» What needs to be done
From the first line to the last, repeat the records exactly and skip the pictures.

BEGIN Source data

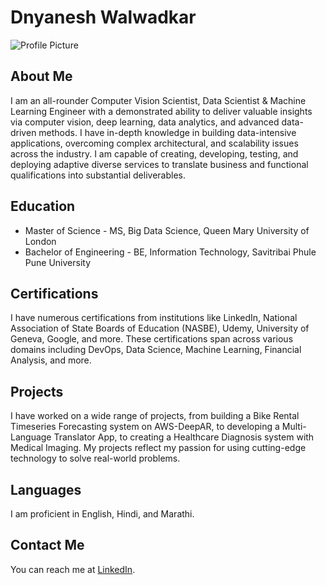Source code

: # Dnyanesh Walwadkar

![Profile Picture](https://yt3.googleusercontent.com/ytc/AOPolaTJAQ-F8CJu5Tft_fuPVca6lmob-Jkjf2G_iRDvpgs=s900-c-k-c0x00ffffff-no-rj)

## About Me

I am an all-rounder Computer Vision Scientist, Data Scientist & Machine Learning Engineer with a demonstrated ability to deliver valuable insights via computer vision, deep learning, data analytics, and advanced data-driven methods. I have in-depth knowledge in building data-intensive applications, overcoming complex architectural, and scalability issues across the industry. I am capable of creating, developing, testing, and deploying adaptive diverse services to translate business and functional qualifications into substantial deliverables.

## Education

- Master of Science - MS, Big Data Science, Queen Mary University of London
- Bachelor of Engineering - BE, Information Technology, Savitribai Phule Pune University

## Certifications

I have numerous certifications from institutions like LinkedIn, National Association of State Boards of Education (NASBE), Udemy, University of Geneva, Google, and more. These certifications span across various domains including DevOps, Data Science, Machine Learning, Financial Analysis, and more.

## Projects

I have worked on a wide range of projects, from building a Bike Rental Timeseries Forecasting system on AWS-DeepAR, to developing a Multi-Language Translator App, to creating a Healthcare Diagnosis system with Medical Imaging. My projects reflect my passion for using cutting-edge technology to solve real-world problems.

## Languages

I am proficient in English, Hindi, and Marathi.

## Contact Me

You can reach me at [LinkedIn](https://www.linkedin.com/in/dnyanesh-walwadkar-562b17172/).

END Source data

» Solution to the problem
Source code

: # Dnyanesh Walwadkar

![Profile Picture](https://yt3.googleusercontent.com/ytc/AOPolaTJAQ-F8CJu5Tft_fuPVca6lmob-Jkjf2G_iRDvpgs=s900-c-k-c0x00ffffff-no-rj)

## About Me

I am an all-rounder Computer Vision Scientist, Data Scientist & Machine Learning Engineer with a demonstrated ability to deliver valuable insights via computer vision, deep learning, data analytics, and advanced data-driven methods. I have in-depth knowledge in building data-intensive applications, overcoming complex architectural, and scalability issues across the industry. I am capable of creating, developing, testing, and deploying adaptive diverse services to translate business and functional qualifications into substantial deliverables.

## Education

- Master of Science - MS, Big Data Science, Queen Mary University of London
- Bachelor of Engineering - BE, Information Technology, Savitribai Phule Pune University

## Certifications

I have numerous certifications from institutions like LinkedIn, National Association of State Boards of Education (NASBE), Udemy, University of Geneva, Google, and more. These certifications span across various domains including DevOps, Data Science, Machine Learning, Financial Analysis, and more.

## Projects

I have worked on a wide range of projects, from building a Bike Rental Timeseries Forecasting system on AWS-DeepAR, to developing a Multi-Language Translator App, to creating a Healthcare Diagnosis system with Medical Imaging. My projects reflect my passion for using cutting-edge technology to solve real-world problems.

## Languages

I am proficient in English, Hindi, and Marathi.

## Contact Me

You can reach me at [LinkedIn](https://www.linkedin.com/in/dnyanesh-walwadkar-562b17172/).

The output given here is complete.